Some of the outstanding achievements
credited to him in the development of this section should receive mention here. His
first enterprise
was Pleasant City, located on the Dixie Highway, in the North Side of
West Palm Beach, a subdivision for colored [sic] people. Following
that he purchased the land comprising the former estate of JOSEPH JEFFERSON,
the great actor, who for many years had made his winter home here and whose
presence lent distinction to West Palm Beach. This property Mr. CURRIE
had developed into a very high class residence subdivision known as Jefferson Park,
which easily ranks as the best residential section of the city. Mr.
CURRIE took
special pains to see that the property maintained a high character in
keeping with the illustrious artist whose name it bears. This was
followed by the opening and development of Bethesda Park in the north section of the
city, fronting on Lake Worth and extending to the Dixie Highway, another high
class residence subdivision with all modern municipal improvements.
Mr. CURRIE then opened and developed Osceola Park at Delray, the flourishing town on
the Dixie Highway in the southern part of Palm Beach County. Along the
Dixie Highway he opened Rustic Bridge Park at Pompano and Acre Home Park, a subdivision
seven miles north of the city, a very fortunate location on account of its
nearness to the new industrial town of Kelsey City.

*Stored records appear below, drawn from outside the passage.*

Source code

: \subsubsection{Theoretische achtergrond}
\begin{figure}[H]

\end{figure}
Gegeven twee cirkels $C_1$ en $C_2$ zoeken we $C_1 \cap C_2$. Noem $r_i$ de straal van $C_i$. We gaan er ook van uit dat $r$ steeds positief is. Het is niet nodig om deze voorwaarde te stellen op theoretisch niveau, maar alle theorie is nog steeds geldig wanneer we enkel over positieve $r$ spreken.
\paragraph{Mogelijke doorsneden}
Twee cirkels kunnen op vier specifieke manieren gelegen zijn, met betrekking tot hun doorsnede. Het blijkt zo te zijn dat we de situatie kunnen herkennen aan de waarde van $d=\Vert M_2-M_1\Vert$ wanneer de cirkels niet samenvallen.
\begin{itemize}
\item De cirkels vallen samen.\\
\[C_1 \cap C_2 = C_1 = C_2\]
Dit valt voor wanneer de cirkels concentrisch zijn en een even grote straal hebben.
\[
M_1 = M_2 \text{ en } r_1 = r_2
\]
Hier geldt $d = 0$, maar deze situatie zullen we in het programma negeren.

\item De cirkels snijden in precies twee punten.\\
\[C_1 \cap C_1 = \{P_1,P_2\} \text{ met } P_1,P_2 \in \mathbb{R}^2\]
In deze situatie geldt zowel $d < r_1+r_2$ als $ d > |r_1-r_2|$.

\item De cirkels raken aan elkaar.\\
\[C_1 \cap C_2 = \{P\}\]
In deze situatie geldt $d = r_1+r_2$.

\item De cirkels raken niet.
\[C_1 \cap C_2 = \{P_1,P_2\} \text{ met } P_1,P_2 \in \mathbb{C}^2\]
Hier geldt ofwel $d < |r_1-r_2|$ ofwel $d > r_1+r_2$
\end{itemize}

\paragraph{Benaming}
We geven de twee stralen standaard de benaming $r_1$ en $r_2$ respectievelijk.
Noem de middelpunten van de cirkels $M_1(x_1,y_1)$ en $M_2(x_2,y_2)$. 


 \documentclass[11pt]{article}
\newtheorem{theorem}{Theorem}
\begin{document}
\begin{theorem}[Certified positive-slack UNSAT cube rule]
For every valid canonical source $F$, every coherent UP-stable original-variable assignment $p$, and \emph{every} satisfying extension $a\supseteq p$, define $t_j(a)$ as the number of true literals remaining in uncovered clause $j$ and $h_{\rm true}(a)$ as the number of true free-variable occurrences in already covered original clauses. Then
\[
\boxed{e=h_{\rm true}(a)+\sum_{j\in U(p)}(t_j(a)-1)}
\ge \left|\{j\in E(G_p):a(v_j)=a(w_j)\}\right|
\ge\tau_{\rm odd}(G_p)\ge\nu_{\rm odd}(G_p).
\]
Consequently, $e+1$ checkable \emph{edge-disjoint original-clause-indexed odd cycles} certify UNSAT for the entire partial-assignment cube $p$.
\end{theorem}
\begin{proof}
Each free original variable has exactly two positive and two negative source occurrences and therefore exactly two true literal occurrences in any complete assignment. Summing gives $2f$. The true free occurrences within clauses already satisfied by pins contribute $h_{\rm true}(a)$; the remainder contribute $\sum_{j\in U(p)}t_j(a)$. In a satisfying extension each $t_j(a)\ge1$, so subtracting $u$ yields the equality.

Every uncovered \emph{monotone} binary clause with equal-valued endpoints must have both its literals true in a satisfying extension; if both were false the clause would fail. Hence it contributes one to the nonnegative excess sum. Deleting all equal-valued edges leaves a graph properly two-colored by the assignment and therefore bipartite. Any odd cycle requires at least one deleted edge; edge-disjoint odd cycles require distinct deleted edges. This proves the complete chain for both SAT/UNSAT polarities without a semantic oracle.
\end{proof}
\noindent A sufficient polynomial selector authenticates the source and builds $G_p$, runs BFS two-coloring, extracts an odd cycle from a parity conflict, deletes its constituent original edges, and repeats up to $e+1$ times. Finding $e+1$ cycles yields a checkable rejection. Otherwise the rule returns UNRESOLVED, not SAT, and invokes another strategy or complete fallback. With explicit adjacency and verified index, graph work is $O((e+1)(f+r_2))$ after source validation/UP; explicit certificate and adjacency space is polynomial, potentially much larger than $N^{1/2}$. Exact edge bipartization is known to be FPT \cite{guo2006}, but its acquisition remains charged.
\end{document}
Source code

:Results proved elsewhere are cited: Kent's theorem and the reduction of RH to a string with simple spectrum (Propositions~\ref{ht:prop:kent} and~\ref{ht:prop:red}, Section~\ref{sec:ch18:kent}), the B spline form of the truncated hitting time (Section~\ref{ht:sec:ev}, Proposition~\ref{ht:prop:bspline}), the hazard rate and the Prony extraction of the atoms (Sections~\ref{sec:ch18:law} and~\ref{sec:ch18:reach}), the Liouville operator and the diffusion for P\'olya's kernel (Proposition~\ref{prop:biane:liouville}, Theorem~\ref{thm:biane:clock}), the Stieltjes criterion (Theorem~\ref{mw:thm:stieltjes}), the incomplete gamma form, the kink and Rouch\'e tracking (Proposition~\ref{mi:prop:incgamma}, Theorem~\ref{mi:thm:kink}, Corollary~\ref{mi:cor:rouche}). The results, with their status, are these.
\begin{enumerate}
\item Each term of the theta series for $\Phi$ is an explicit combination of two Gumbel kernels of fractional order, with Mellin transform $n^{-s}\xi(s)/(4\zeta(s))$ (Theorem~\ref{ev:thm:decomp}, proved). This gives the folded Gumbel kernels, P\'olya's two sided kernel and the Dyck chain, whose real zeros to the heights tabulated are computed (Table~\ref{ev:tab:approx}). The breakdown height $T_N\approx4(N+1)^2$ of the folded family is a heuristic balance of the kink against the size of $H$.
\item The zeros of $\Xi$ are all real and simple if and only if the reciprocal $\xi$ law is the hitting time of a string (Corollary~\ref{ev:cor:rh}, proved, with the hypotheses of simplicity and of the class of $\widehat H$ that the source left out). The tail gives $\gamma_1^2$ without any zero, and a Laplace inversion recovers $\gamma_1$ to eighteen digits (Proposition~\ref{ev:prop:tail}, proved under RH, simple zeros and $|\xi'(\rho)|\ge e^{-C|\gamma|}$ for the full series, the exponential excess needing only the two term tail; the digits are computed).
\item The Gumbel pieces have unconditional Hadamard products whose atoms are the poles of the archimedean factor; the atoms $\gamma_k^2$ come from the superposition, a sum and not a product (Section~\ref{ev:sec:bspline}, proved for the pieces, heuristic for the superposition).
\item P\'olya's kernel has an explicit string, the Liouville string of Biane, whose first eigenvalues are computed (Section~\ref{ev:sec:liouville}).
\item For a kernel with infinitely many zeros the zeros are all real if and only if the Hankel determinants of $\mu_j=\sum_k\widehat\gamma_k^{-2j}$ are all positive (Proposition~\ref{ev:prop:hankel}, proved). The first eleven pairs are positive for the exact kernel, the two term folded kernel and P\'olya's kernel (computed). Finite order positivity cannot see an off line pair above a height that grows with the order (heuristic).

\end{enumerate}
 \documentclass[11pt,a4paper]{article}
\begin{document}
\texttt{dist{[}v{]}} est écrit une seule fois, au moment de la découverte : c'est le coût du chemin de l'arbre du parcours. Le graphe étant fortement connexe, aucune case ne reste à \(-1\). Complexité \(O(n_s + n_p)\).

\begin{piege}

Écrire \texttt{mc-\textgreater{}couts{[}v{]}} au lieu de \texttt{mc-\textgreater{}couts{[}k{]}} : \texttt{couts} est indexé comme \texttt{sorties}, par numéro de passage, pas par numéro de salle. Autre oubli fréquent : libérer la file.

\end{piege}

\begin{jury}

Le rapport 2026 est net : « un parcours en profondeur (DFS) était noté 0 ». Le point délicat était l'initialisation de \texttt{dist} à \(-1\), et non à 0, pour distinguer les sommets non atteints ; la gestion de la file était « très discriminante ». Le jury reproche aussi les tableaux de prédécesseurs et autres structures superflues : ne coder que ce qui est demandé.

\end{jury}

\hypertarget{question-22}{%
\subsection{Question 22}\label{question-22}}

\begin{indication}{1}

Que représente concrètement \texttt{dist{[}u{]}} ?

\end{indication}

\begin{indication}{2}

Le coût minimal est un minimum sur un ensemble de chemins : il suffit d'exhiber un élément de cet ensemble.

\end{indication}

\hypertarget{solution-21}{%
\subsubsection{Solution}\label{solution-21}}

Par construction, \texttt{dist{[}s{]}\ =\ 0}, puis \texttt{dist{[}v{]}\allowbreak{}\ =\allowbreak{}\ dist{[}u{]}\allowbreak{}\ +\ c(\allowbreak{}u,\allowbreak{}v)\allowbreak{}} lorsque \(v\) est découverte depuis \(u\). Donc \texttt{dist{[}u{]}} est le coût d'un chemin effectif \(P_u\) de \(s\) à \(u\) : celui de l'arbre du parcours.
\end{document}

His excursions into literary authorship
have been made chiefly in the field of poetry. Mr. CURRIE is author of “Sonnets
and Love Songs”, published in 1912; “In the Other Man’s Place”,
published in 1913; “Epitaphs, Epigrams and other Ephemera”, published in 1914, but his most notable
work, and perhaps the one that will be longest associated with his fame as a poet is
“Songs of Florida”, recently published by James T. White &
Company of New York. This volume has had a most generous appreciation and recognition not only in
Florida but throughout the United States, and it has been accorded many
flattering reviews in newspapers, literary journals and by
individuals. One commendation especially prized by its author is
a letter from United
States Senator DUNCAN U. FLETCHER of Jacksonville, a warm personal
friend of
Mr. CURRIE and himself a writer and literary critic as well as
Florida’s greatest
statesman.
The foreword to “Songs of
Florida”, contributed by Judge JOE EARMAN of West Palm Beach, contains a sentence that merits
quotation in this
brief biography: “Those who read this volume and do not
know Hon. GEORGE GRAHAM CURRIE are hereby assured that he is a pioneer citizen of West Palm
Beach, one of the original developers of this section, and of whom it can be said
without contradiction that he has done more than any other one individual to
develop Palm Beach County and its vast resources”.